-- Opening Marker --
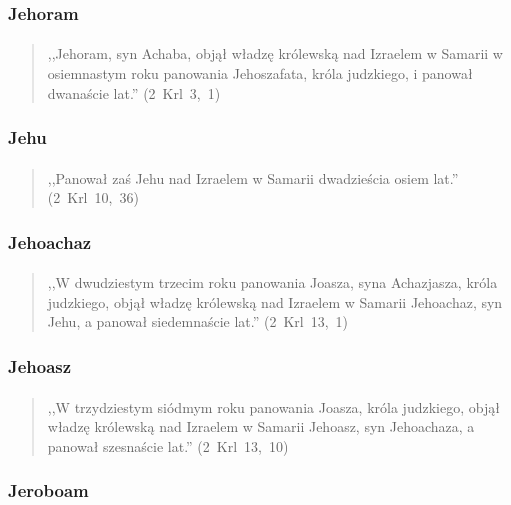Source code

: \documentclass[10pt,a4paper,oneside]{article}
\begin{document}
\subsubsection{Jehoram}
\paragraph{}
\begin{quote}
,,Jehoram, syn Achaba, objął władzę królewską nad Izraelem w Samarii w osiemnastym roku panowania Jehoszafata, króla judzkiego, i panował dwanaście lat.'' \mbox{(2 Krl 3, 1)}
\end{quote}
\subsubsection{Jehu}
\paragraph{}
\begin{quote}
,,Panował zaś Jehu nad Izraelem w Samarii dwadzieścia osiem lat.'' \mbox{(2 Krl 10, 36)}
\end{quote}
\subsubsection{Jehoachaz}
\paragraph{}
\begin{quote}
,,W dwudziestym trzecim roku panowania Joasza, syna Achazjasza, króla judzkiego, objął władzę królewską nad Izraelem w Samarii Jehoachaz, syn Jehu, a panował siedemnaście lat.'' \mbox{(2 Krl 13, 1)}
\end{quote}
\subsubsection{Jehoasz}
\paragraph{}
\begin{quote}
,,W trzydziestym siódmym roku panowania Joasza, króla judzkiego, objął władzę królewską nad Izraelem w Samarii Jehoasz, syn Jehoachaza, a panował szesnaście lat.'' \mbox{(2 Krl 13, 10)}
\end{quote}
\subsubsection{Jeroboam}
\end{document}
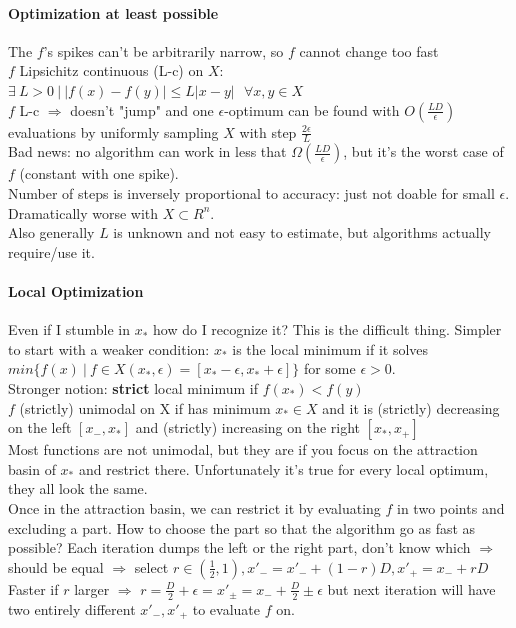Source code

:\documentclass[10pt]{report}
\begin{document}
\paragraph{Optimization at least possible} The $f$'s spikes can't be arbitrarily narrow, so $f$ cannot change too fast\\
$f$ Lipsichitz continuous (L-c) on $X$: $\exists\: L > 0\:|\:|f(x) - f(y)| \leq L|x - y|\:\:\:\forall x,y\in X$\\
$f$ L-c $\Rightarrow$ doesn't "jump" and one $\epsilon$-optimum can be found with $O(\frac{LD}{\epsilon})$ evaluations by uniformly sampling $X$ with step $\frac{2\epsilon}{L}$\\
Bad news: no algorithm can work in less that $\Omega(\frac{LD}{\epsilon})$, but it's the worst case of $f$ (constant with one spike).\\
Number of steps is inversely proportional to accuracy: just not doable for small $\epsilon$. Dramatically worse with $X\subset R^n$.\\
Also generally $L$ is unknown and not easy to estimate, but algorithms actually require/use it.
\paragraph{Local Optimization} Even if I stumble in $x_*$ how do I recognize it? This is the difficult thing. Simpler to start with a weaker condition: $x_*$ is the local minimum if it solves $min\{f(x)\:|\:f\in X(x_*, \epsilon) = [x_* - \epsilon, x_* + \epsilon]\}$ for some $\epsilon > 0$.\\
Stronger notion: \textbf{strict} local minimum if $f(x_*) < f(y)$\\
$f$ (strictly) unimodal on X if has minimum $x_* \in X$ and it is (strictly) decreasing on the left $[x_-, x_*]$ and (strictly) increasing on the right $[x_*, x_+]$\\
Most functions are not unimodal, but they are if you focus on the attraction basin of $x_*$ and restrict there. Unfortunately it's true for every local optimum, they all look the same.\\
Once in the attraction basin, we can restrict it by evaluating $f$ in two points and excluding a part. %
How to choose the part so that the algorithm go as fast as possible? Each iteration dumps the left or the right part, don't know which $\Rightarrow$ should be equal $\Rightarrow$ select $r \in (\frac{1}{2}, 1), x'_- = x'_- + (1 - r)D, x'_+ = x_- + rD$\\
Faster if $r$ larger $\Rightarrow$ $r = \frac{D}{2} + \epsilon = x'_\pm = x_- + \frac{D}{2} \pm \epsilon$ but next iteration will have two entirely different $x'_-, x'_+$ to evaluate $f$ on.
\end{document}
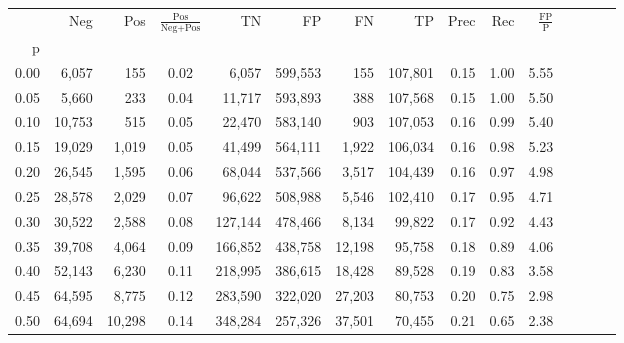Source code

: \begin{tabular}{rrrcrrrrrrrrrrr}
\toprule
{} &     Neg &     Pos & $\frac{\text{Pos}}{\text{Neg}+\text{Pos}}$ &       TN &       FP &       FN &       TP &  Prec &   Rec & $\frac{\text{FP}}{\text{P}}$ \\
p    &         &         &                                            &          &          &          &          &       &       &                              \\
\midrule
0.00 &   6,057 &     155 &                                       0.02 &    6,057 &  599,553 &      155 &  107,801 &  0.15 &  1.00 &                         5.55 \\
0.05 &   5,660 &     233 &                                       0.04 &   11,717 &  593,893 &      388 &  107,568 &  0.15 &  1.00 &                         5.50 \\
0.10 &  10,753 &     515 &                                       0.05 &   22,470 &  583,140 &      903 &  107,053 &  0.16 &  0.99 &                         5.40 \\
0.15 &  19,029 &   1,019 &                                       0.05 &   41,499 &  564,111 &    1,922 &  106,034 &  0.16 &  0.98 &                         5.23 \\
0.20 &  26,545 &   1,595 &                                       0.06 &   68,044 &  537,566 &    3,517 &  104,439 &  0.16 &  0.97 &                         4.98 \\
0.25 &  28,578 &   2,029 &                                       0.07 &   96,622 &  508,988 &    5,546 &  102,410 &  0.17 &  0.95 &                         4.71 \\
0.30 &  30,522 &   2,588 &                                       0.08 &  127,144 &  478,466 &    8,134 &   99,822 &  0.17 &  0.92 &                         4.43 \\
0.35 &  39,708 &   4,064 &                                       0.09 &  166,852 &  438,758 &   12,198 &   95,758 &  0.18 &  0.89 &                         4.06 \\
0.40 &  52,143 &   6,230 &                                       0.11 &  218,995 &  386,615 &   18,428 &   89,528 &  0.19 &  0.83 &                         3.58 \\
0.45 &  64,595 &   8,775 &                                       0.12 &  283,590 &  322,020 &   27,203 &   80,753 &  0.20 &  0.75 &                         2.98 \\
0.50 &  64,694 &  10,298 &                                       0.14 &  348,284 &  257,326 &   37,501 &   70,455 &  0.21 &  0.65 &                         2.38 \\

\end{tabular}

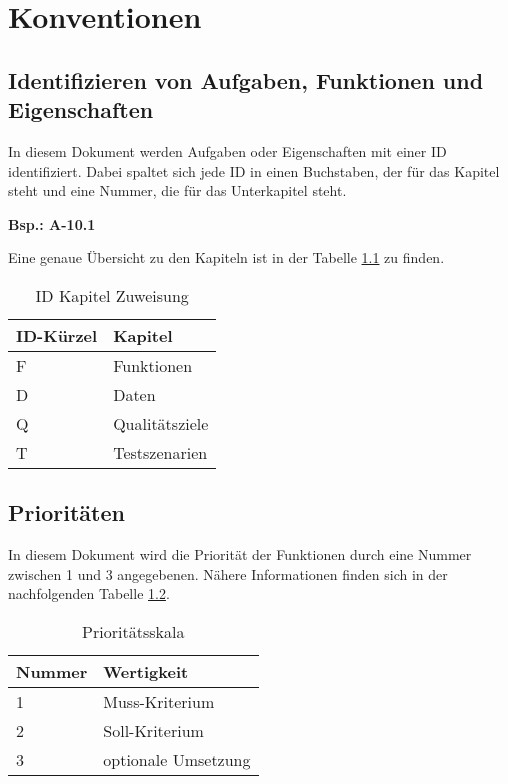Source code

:
\chapter{Konventionen}
\section{Identifizieren von Aufgaben, Funktionen und Eigenschaften}
In diesem Dokument werden Aufgaben oder Eigenschaften mit einer ID identifiziert.
Dabei spaltet sich jede ID in einen Buchstaben, der für das Kapitel steht und eine Nummer, die für das Unterkapitel steht.\\
\begin{center}
    \textbf{Bsp.: A-10.1}
\end{center}
Eine genaue Übersicht zu den Kapiteln ist in der Tabelle \ref{einleitung:kapitel} zu finden.
\begin{table}[H]
    \caption{ID Kapitel Zuweisung}
    \label{einleitung:kapitel}
    \begin{tabularx}{\textwidth}{|l|X|}
        \toprule
        \textbf{ID-Kürzel} & \textbf{Kapitel} \\
        \endhead
        \hline
        F & Funktionen \\
        D & Daten \\
        Q & Qualitätsziele \\
        T & Testszenarien \\
        \hline
    \end{tabularx}
\end{table}

\section{Prioritäten}
In diesem Dokument wird die Priorität der Funktionen durch eine Nummer zwischen 1 und 3 angegebenen. Nähere Informationen finden sich in der nachfolgenden Tabelle \ref{einleitung:priority}.
\begin{table}[H]
    \caption{Prioritätsskala}
    \label{einleitung:priority}
    \begin{tabularx}{\textwidth}{|l|X|}
        \toprule
        \textbf{Nummer} & \textbf{Wertigkeit}\\
        \endhead
        \hline
        1 & Muss-Kriterium\\
        2 & Soll-Kriterium\\
        3 & optionale Umsetzung\\
        \hline
    \end{tabularx}
\end{table}
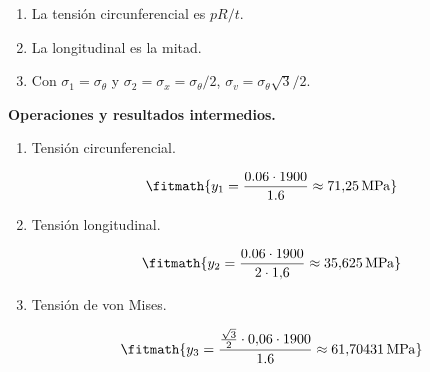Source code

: \begin{enumerate}

\item La tensión circunferencial es $pR/t$.

\item La longitudinal es la mitad.

\item Con $\sigma_1 = \sigma_\theta$ y $\sigma_2 = \sigma_x = \sigma_\theta/2$, $\sigma_v = \sigma_\theta\sqrt{3}/2$.

\end{enumerate}

\noindent\textbf{Operaciones y resultados intermedios.}

\begin{enumerate}

\item Tensión circunferencial.

\[\fitmath{y_{1}=\frac{0.06\cdot 1900}{1.6}\approx 71{,}25\,\mathrm{MPa}}\]

\item Tensión longitudinal.

\[\fitmath{y_{2}=\frac{0.06\cdot 1900}{2\cdot 1{,}6}\approx 35{,}625\,\mathrm{MPa}}\]

\item Tensión de von Mises.

\[\fitmath{y_{3}=\frac{\frac{\sqrt{3}}{2}\cdot 0{,}06\cdot 1900}{1.6}\approx 61{,}70431\,\mathrm{MPa}}\]

\end{enumerate}
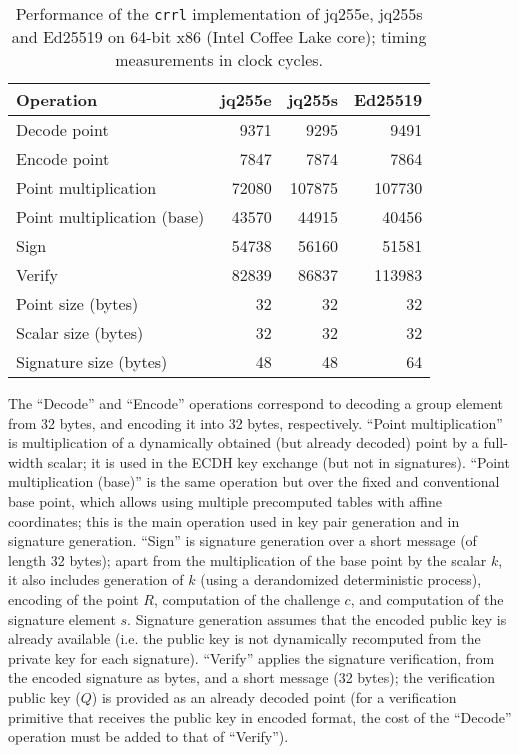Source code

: \documentclass{llncs}
\begin{document}
\begin{table}[H]
    \begin{center}
\begin{tabular}{|l|r|r|r|}
\hline
\textsf{\textbf{Operation}} &
\textsf{\textbf{jq255e}} &
\textsf{\textbf{jq255s}} &
\textsf{\textbf{Ed25519}} \\
\hline
    Decode point                 &   9371 &   9295 &   9491 \\
    Encode point                 &   7847 &   7874 &   7864 \\
    Point multiplication         &  72080 & 107875 & 107730 \\
    Point multiplication (base)  &  43570 &  44915 &  40456 \\
    Sign                         &  54738 &  56160 &  51581 \\
    Verify                       &  82839 &  86837 & 113983 \\
\hline
    Point size (bytes)           &     32 &     32 &     32 \\
    Scalar size (bytes)          &     32 &     32 &     32 \\
    Signature size (bytes)       &     48 &     48 &     64 \\
\hline
\end{tabular}
    \end{center}
    \caption{\label{tab:perf-crrl}Performance of the \texttt{crrl}
    implementation of jq255e, jq255s and Ed25519 on 64-bit x86
    (Intel Coffee Lake core); timing measurements in clock cycles.}
\end{table}

The ``Decode'' and ``Encode'' operations correspond to decoding a group
element from 32 bytes, and encoding it into 32 bytes, respectively.
``Point multiplication'' is multiplication of a dynamically obtained
(but already decoded) point by a full-width scalar; it is used in
the ECDH key exchange (but not in signatures). ``Point multiplication
(base)'' is the same operation but over the fixed and conventional base
point, which allows using multiple precomputed tables with affine
coordinates; this is the main operation used in key pair generation and
in signature generation. ``Sign'' is signature generation over a short
message (of length 32 bytes); apart from the multiplication of the base
point by the scalar $k$, it also includes generation of $k$ (using a
derandomized deterministic process), encoding of the point $R$,
computation of the challenge $c$, and computation of the signature
element $s$. Signature generation assumes that the encoded public key is
already available (i.e. the public key is not dynamically recomputed
from the private key for each signature). ``Verify'' applies the
signature verification, from the encoded signature as bytes, and a short
message (32 bytes); the verification public key ($Q$) is provided as an
already decoded point (for a verification primitive that receives the
public key in encoded format, the cost of the ``Decode'' operation must
be added to that of ``Verify'').
\end{document}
-- Closing Marker --
PROBLEM: From the listing above, output exactly the run of lines that starts with the line containing "a dynamically obtained" and ends with the line containing "the ECDH key".

REPLY:
``Point multiplication'' is multiplication of a dynamically obtained
(but already decoded) point by a full-width scalar; it is used in
the ECDH key exchange (but not in signatures). ``Point multiplication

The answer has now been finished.